■ Task objective:
Could you count the lines in the data that contain "microsoft"? Reply with the number only.

■ Records from a data source:
┄┄┄┄┄┄┄┄┄┄┄┄┄┄┄┄┄┄┄┄
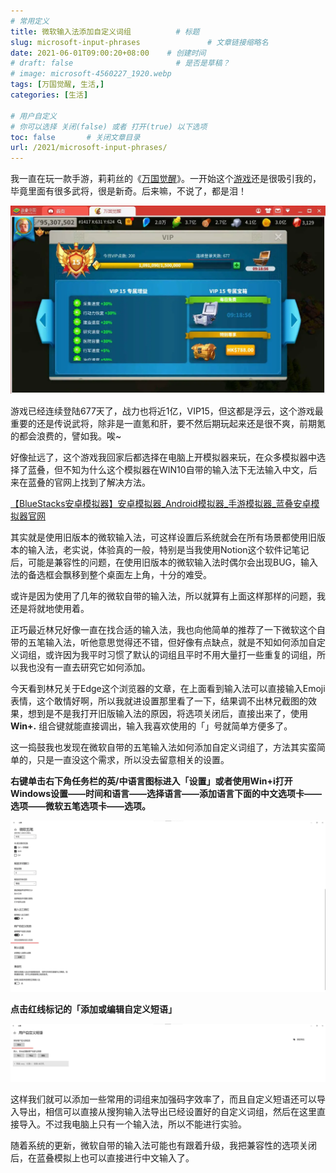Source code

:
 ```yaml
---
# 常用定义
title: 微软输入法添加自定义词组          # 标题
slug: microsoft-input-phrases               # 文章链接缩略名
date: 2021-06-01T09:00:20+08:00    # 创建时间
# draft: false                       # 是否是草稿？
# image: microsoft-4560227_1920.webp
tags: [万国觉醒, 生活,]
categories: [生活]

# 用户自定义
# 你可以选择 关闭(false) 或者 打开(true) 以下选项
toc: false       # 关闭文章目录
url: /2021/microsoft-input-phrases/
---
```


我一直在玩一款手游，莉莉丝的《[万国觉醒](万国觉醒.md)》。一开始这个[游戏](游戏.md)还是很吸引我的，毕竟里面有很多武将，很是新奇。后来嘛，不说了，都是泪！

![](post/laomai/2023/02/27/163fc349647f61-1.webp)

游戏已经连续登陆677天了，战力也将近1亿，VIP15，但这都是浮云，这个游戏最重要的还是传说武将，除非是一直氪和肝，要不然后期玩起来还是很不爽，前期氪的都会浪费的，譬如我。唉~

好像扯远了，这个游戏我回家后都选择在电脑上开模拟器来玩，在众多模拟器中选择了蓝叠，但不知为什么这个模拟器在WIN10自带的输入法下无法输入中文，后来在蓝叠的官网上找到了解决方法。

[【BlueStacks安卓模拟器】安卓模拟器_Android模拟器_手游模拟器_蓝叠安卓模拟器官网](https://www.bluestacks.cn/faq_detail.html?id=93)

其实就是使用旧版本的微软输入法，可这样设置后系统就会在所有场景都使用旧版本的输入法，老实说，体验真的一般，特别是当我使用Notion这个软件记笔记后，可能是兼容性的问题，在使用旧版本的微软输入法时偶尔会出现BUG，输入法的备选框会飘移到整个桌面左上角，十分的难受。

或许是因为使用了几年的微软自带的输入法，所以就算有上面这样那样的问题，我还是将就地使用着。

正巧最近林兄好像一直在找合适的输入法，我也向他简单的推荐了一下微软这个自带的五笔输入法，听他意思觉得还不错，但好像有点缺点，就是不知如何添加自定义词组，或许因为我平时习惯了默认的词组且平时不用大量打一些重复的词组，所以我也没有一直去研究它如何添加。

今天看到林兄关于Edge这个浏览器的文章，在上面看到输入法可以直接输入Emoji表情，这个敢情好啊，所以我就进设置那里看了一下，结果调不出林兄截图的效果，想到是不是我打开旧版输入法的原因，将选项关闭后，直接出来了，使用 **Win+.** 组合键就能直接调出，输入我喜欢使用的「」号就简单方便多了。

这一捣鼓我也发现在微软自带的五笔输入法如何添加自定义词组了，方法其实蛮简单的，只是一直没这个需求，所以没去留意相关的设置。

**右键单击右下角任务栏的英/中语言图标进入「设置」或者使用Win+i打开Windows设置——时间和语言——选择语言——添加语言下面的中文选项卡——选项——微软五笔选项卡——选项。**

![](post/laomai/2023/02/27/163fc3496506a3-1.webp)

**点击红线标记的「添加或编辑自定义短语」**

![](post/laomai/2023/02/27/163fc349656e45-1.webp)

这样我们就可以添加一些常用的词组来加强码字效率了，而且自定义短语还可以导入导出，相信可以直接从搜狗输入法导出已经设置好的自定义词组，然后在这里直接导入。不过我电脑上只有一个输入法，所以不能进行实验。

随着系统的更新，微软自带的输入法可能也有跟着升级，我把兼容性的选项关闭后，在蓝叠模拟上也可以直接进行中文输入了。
┄┄┄┄┄┄┄┄┄┄┄┄┄┄┄┄┄┄┄┄
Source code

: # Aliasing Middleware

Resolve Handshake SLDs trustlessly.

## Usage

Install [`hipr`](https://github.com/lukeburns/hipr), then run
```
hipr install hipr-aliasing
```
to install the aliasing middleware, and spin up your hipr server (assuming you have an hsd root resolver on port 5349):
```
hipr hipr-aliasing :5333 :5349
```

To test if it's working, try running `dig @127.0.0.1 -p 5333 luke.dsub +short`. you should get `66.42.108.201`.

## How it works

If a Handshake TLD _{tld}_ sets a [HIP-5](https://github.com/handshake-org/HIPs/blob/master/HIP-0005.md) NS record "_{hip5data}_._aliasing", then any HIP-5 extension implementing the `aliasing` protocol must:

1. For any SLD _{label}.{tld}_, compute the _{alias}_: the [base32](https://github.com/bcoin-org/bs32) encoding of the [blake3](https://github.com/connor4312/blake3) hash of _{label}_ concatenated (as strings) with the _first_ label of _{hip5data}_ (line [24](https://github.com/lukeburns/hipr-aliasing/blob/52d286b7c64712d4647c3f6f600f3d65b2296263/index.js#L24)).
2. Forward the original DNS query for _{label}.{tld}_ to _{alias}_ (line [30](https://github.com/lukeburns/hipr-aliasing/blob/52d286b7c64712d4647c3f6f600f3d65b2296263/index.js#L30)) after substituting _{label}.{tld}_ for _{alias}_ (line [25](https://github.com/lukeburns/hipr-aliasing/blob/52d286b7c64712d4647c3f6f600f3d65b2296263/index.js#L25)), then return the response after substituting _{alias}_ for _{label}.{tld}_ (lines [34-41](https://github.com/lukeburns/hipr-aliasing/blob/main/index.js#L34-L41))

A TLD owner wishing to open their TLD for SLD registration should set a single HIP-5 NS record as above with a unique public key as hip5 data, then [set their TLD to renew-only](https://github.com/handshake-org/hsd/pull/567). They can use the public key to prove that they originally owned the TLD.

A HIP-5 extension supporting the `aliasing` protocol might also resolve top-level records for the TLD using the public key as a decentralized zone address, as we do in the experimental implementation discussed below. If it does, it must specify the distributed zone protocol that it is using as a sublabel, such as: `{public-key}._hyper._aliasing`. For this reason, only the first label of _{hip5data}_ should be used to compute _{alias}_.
┄┄┄┄┄┄┄┄┄┄┄┄┄┄┄┄┄┄┄┄
■ Answer to this problem:
3